Oriental medicine uses food as therapy for better health

Oriental medicine uses food as therapy for better health

In Oriental Medicine, a well balanced diet is comprised of roughly 20% of each of the following five tastes (or flavors):  sweet, sour, bitter, spicy and salty. The typical American diet tends to be improperly weighted with too many salty and sweet tastes. You might ask: why does this matter? Oriental medicine is a health system based on achieving balance, moderation and harmony in all aspects of a person’s well-being. Culturally, we tend to underestimate and de-emphasize our food choices as a vital component in preservation of health. Oriental medicine wholeheartedly integrates food and dietary principles to restore and maintain health.
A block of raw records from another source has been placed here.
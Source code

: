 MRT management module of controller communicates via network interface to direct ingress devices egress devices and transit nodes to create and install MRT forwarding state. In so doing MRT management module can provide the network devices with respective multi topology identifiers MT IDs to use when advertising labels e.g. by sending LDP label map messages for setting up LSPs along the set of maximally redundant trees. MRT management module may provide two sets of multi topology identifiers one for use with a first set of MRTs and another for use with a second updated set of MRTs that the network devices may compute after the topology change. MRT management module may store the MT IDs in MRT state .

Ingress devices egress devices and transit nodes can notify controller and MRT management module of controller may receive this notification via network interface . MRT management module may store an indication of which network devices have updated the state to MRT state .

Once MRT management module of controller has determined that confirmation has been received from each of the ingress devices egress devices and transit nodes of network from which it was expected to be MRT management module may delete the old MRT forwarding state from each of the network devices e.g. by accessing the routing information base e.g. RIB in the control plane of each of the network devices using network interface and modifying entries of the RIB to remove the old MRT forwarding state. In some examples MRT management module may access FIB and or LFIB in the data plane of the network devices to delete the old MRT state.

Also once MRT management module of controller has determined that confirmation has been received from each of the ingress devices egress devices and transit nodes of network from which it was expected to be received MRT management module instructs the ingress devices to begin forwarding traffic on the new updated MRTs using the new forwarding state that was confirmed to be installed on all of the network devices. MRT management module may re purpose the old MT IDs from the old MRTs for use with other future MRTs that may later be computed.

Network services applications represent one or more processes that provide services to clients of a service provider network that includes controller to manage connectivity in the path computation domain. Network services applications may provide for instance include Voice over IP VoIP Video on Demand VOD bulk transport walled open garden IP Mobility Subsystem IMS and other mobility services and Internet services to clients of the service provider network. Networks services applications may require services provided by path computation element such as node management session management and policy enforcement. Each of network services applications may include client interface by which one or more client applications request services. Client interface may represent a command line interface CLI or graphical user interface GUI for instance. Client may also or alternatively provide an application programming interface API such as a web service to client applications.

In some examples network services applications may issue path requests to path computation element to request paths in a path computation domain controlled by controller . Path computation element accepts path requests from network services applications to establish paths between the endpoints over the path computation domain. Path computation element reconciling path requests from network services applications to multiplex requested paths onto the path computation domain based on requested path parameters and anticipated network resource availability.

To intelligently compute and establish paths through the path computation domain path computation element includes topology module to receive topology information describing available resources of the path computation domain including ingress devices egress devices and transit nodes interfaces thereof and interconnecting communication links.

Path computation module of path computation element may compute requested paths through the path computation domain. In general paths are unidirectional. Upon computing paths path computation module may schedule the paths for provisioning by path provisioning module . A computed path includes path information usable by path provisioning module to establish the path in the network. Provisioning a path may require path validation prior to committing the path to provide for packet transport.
Oriental Medicine categorizes both herbs and foods based on their inherent characteristics. Two of the most common criteria in selecting an herb or food to remedy a particular condition are its thermal and sensory properties. The Oriental medicine classification of foods by temperature is evaluated in both the thermal nature of the food itself and the way it is prepared.  This measure – expressed as hot, warm, neutral, cool and cold – is an energetic temperature that indicates the effect a particular food has on the body when ingested. This translates into how we use foods as a thermal vehicle either to warm or cool various parts of the body, as needed, to aid in the reversal of a condition.

The Five Tastes is another level of food categorization in Oriental Medicine.  Similar to food temperatures, the five tastes refer to the quality of energy a food or herb emits in the action of ingestion and in process of digestion.  In Oriental medicine, each flavor has an affinity and energetic correspondence mapped to specific internal organs. This creates another layer of precision and personalization in the selection of foods and herbs to treat an individual with specific complaints.

A practitioner of Oriental Medicine will assess your health, symptoms and dietary habits in order to form a complete diagnosis. Often, dietary recommendations are made to supplement and support your treatment plan.